Written by Leah (Bunny) Overstreet

 
 

Bisexuals! You can choose to be gay. Well, you were (hopefully) born queer but—if you want to—you are allowed to prioritize that queerness. 

A lesbian telling you to just stop dating men is nothing novel, but I promise I’m going somewhere with this. So often I hear, specifically, bisexual girls lament that they want to date girls but that it just never happens and they keep ending up (regretfully) in happy relationships with“ fruity” men. They say that dating girls is too hard, asking them out is too scary, and finding a girl that they really click with is too rare. Once upon a time, I was one of those girls. Shocking, I know. I wasn’t always the dyke that I am today. I too was once GASP! the infamous bisexual girl with her endless catalogue of boyfriends. Alas, dating boys was entirely too easy. Men are everywhere! There are swarms of them infesting dating apps and bars and clubs and grocery stores. Every time you leave your house they are inflicting their attraction onto you: on the streets and on the subway and at your job and in your DMs. There will always be some guy ready and waiting and liking your Instagram story in the meantime. And, if you’re actually interested in men, you might have a hard time wading through the sea of suitors unscathed (i.e. without the embarrassment and inconvenience of contracting a boyfriend). So, if you really want to explore your queerness, you might have to consider eliminating the cis-male competition. 

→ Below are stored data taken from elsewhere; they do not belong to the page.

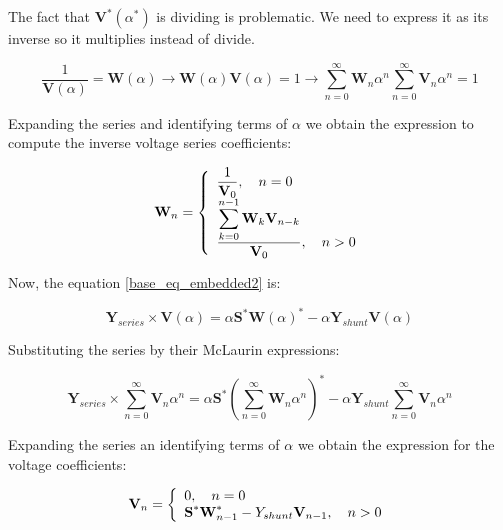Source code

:\documentclass[11pt,fleqn]{book} %
\begin{document}
The fact that $\textbf{V}^*( \alpha^* )$ is dividing is problematic. We need to express it as its inverse so it multiplies instead of divide.

\begin{equation} 
\frac{1}{\textbf{V}( \alpha)} = \textbf{W}( \alpha ) \longrightarrow \textbf{W}( \alpha ) \textbf{V}( \alpha) = 1 \longrightarrow \sum_{n=0}^{\infty}{\textbf{W}_n \alpha^n}  \sum_{n=0}^{\infty}{\textbf{V}_n \alpha^n} = 1
\end{equation}

Expanding the series and identifying terms of $\alpha$ we obtain the expression to compute the inverse voltage series coefficients:

\begin{equation}
\textbf{W}_n =
\left\{
	\begin{array}{ll}
		\mathlarger{\frac{1}{\textbf{V}_0}}, \quad n=0\\
		\mathlarger{\frac{\mathlarger{\sum_{k=0}^{n-1}\textbf{W}_k \textbf{V}_{n-k}}}{\textbf{V}_0}}, \quad n>0
	\end{array}
\right.
\end{equation}


Now, the equation \ref{base_eq_embedded2} is:

\begin{equation}
{\textbf{Y}_{series}\times \textbf{V}( \alpha )} = \alpha\textbf{S}^* \textbf{W}( \alpha)^*  - \alpha \textbf{Y}_{shunt} \textbf{V}( \alpha )
\label{base_eq_embedded3}
\end{equation}

Substituting the series by their McLaurin expressions:

\begin{equation}
{\textbf{Y}_{series}\times \sum_{n=0}^{\infty}{\textbf{V}_n \alpha^n}} = \alpha\textbf{S}^* \left(\sum_{n=0}^{\infty}{\textbf{W}_n \alpha^n}\right)^*  - \alpha \textbf{Y}_{shunt} \sum_{n=0}^{\infty}{\textbf{V}_n \alpha^n}
\label{base_eq_embedded4}
\end{equation}

Expanding the series an identifying terms of $\alpha$ we obtain the expression for the voltage coefficients:

\begin{equation}
\textbf{V}_n =
\left\{
	\begin{array}{ll}
		\mathlarger{0}, \quad n=0\\
		\mathlarger{\textbf{S}^* \textbf{W}^*_{n-1} - Y_{shunt} \textbf{V}_{n-1} }, \quad n>0
	\end{array}
\right.
\end{equation}
\end{document}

TO CLARIFY: I don’t think that there is anything wrong with being bisexual and acting on it. If you are happy dating any gender and don’t feel a strong urge to court one particular part of your sexuality, then you need not concern yourself with this. All I am saying is that you do not need to be a lesbian to prioritize dating non-men. Just because cisgender men are an option for you does not mean you have to date them. I am not telling you that you need to“ pick a side” either, just that you are allowed to weigh your options and choose whatever life you want to live and if you want to give the queer side of you a fighting chance, you might benefit from removing men from your dating life, even just temporarily. I am also by no means encouraging bisexuals to take over the lesbian label (we have suffered enough already) nor am I recommending that they vacation to Lesbo-land for shits and giggles. This is only applicable if you are committed to and yearning for a truly queer life. In the same way that some bisexuals accidentally end up living more heteronormative lives— whether by happenstance or because they aren’t necessarily super queer but simply attracted to women— you can intentionally choose to lead a more queer life. Just because you have options, it doesn’t mean that you have to leave your life up to chance.

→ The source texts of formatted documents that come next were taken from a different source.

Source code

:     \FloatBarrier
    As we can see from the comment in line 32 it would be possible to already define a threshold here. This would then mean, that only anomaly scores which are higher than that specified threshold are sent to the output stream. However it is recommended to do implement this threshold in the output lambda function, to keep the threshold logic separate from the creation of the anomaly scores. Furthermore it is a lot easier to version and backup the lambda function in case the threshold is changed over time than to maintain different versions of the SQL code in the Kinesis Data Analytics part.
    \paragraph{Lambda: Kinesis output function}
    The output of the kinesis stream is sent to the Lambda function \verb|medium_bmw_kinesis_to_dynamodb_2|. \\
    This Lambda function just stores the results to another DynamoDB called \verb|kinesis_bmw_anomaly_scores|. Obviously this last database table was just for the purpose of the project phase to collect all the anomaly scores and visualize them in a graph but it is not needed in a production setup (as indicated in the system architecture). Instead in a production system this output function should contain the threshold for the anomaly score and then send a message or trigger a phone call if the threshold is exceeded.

When I identified as bisexual I felt an undeniable need to nurture my queerness, but kept ending up with white he/they bisexuals with mesh tops and painted nails who I’d fuck on the first date and giggle about how we were actually soooo subversive and queer when you really think about it. Then, one day I woke up and realized that the only way I’d actually get to start dyking (the verb) for real was if I committed to the bit. I realized that if men, however queer, were still a part of my dating rolodex, I would never get around to the part of my sexuality that I’d been accidentally procrastinating. 

“I realized that if men, however queer, were still a part of my dating rolodex, I would never get around to the part of my sexuality that I’d been accidentally procrastinating.” 

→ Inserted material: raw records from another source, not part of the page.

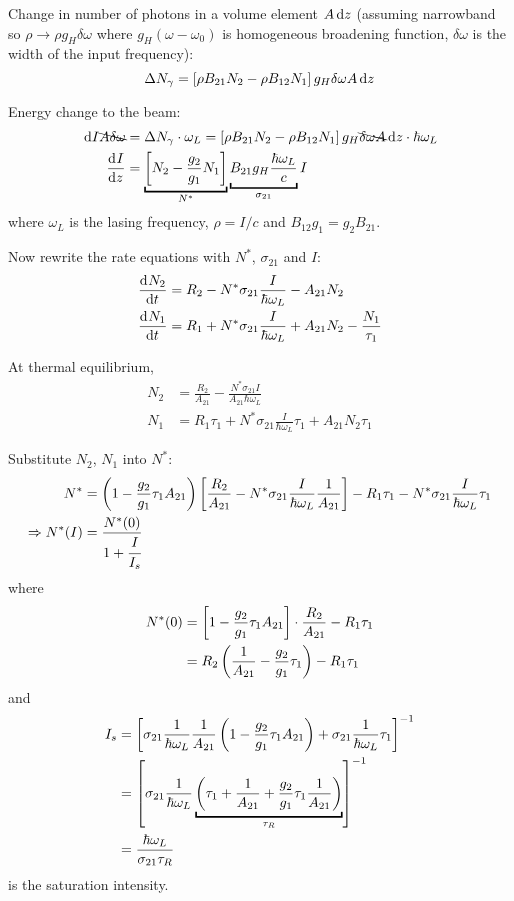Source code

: \begin{parts}
	Change in number of photons in a volume element $A\,\mathrm{d}{z}$ (assuming narrowband so $\rho\to\rho g_H \delta\omega$ where $g_H(\omega - \omega_0)$ is homogeneous broadening function, $\delta\omega$ is the width of the input frequency):
	\begin{equation*}
		\Delta N_\gamma = \left[\rho B_{21}N_2 - \rho B_{12}N_1\right] g_H \delta\omega A \,\mathrm{d}{z}
	\end{equation*}
	
	Energy change to the beam:
	\begin{align*}
		\inftsml{I} \bcancel{A\delta\omega} &= \Delta N_\gamma\cdot\omega_L = \sbracket{\rho B_{21}N_2 - \rho B_{12}N_1} g_H \bcancel{\delta\omega A} \inftsml{z}\cdot\hbar\omega_L \\
		\deri{I}{z} &= \underbracket{\sbracket{N_2 - \frac{g_2}{g_1}N_1}}_{N^*} \underbracket{B_{21}g_H\frac{\hbar\omega_L}{c}}_{\sigma_{21}} I
	\end{align*}
	where $\omega_L$ is the lasing frequency, $\rho=I/c$ and $B_{12}g_1 = g_2 B_{21}$.
	
	Now rewrite the rate equations with $N^*$, $\sigma_{21}$ and $I$:
	\begin{align*}
		\frac{\mathrm{d}^{}{N_2}}{\mathrm{d}{t}^{}} &= R_2 - N^* \sigma_{21} \frac{I}{\hbar\omega_L} - A_{21}N_2 \\
		\frac{\mathrm{d}^{}{N_1}}{\mathrm{d}{t}^{}} &= R_1 + N^* \sigma_{21} \frac{I}{\hbar\omega_L} + A_{21}N_2 - \frac{N_1}{\tau_1}
	\end{align*}
	
	At thermal equilibrium,
	\begin{align*}
		N_2 &= \frac{R_2}{A_{21}} - \frac{N^* \sigma_{21} I}{A_{21}\hbar\omega_L} \\
		N_1 &= R_1 \tau_1 + N^* \sigma_{21} \frac{I}{\hbar\omega_L} \tau_1 + A_{21} N_2 \tau_1
	\end{align*}
	
	Substitute $N_2$, $N_1$ into $N^*$:
	\begin{align*}
		N^* &= \left(1-\frac{g_2}{g_1}\tau_1 A_{21}\right) \left[\frac{R_2}{A_{21}} - N^* \sigma_{21} \frac{I}{\hbar\omega_L} \frac{1}{A_{21}}\right] - R_1 \tau_1 - N^* \sigma_{21} \frac{I}{\hbar\omega_L} \tau_1 \\
		\Rightarrow N^*(I) &= \frac{N^*(0)}{1 + \cfrac{I}{I_s}}
	\end{align*}
	where
	\begin{align*}
		N^*(0) &= \left[1-\frac{g_2}{g_1}\tau_1 A_{21}\right] \cdot \frac{R_2}{A_{21}} - R_1 \tau_1 \\
		&= R_2 \left(\frac{1}{A_{21}} - \frac{g_2}{g_1}\tau_1\right) - R_1 \tau_1
	\end{align*}
	and
	\begin{align*}
		I_s &= \sbracket{\sigma_{21} \frac{1}{\hbar\omega_L}\frac{1}{A_{21}}\rbracket{1-\frac{g_2}{g_1}\tau_1 A_{21}} + \sigma_{21}\frac{1}{\hbar\omega_L}\tau_1}^{-1} \\
		&= \sbracket{\sigma_{21}\frac{1}{\hbar\omega_L}\underbracket{\rbracket{\tau_1 + \frac{1}{A_{21}} + \frac{g_2}{g_1}\tau_1 \frac{1}{A_{21}}}}_{\tau_R}}^{-1} \\
		&= \frac{\hbar\omega_L}{\sigma_{21}\tau_R}
	\end{align*}
	is the saturation intensity.
	

\end{parts}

I decided that, technical bisexuality be damned, I was going to start“ practicing lesbianism.” Before you start getting Betty Who flashbacks, I promise I was not claiming the lesbian label at this time; I was simply choosing to build a life centered around sapphic activity. Workshopping a previously underdeveloped part of my sexuality was admittedly daunting. I was a confident sexual being when it came to men. I felt sensual and alluring and downright irresistible. But to these impossibly beautiful girls at the dyke bar, I was just a loser virgin! I didn’t understand what made me sexy to a lesbian or how to wield that sexuality to my advantage. I felt like a bumbling idiot.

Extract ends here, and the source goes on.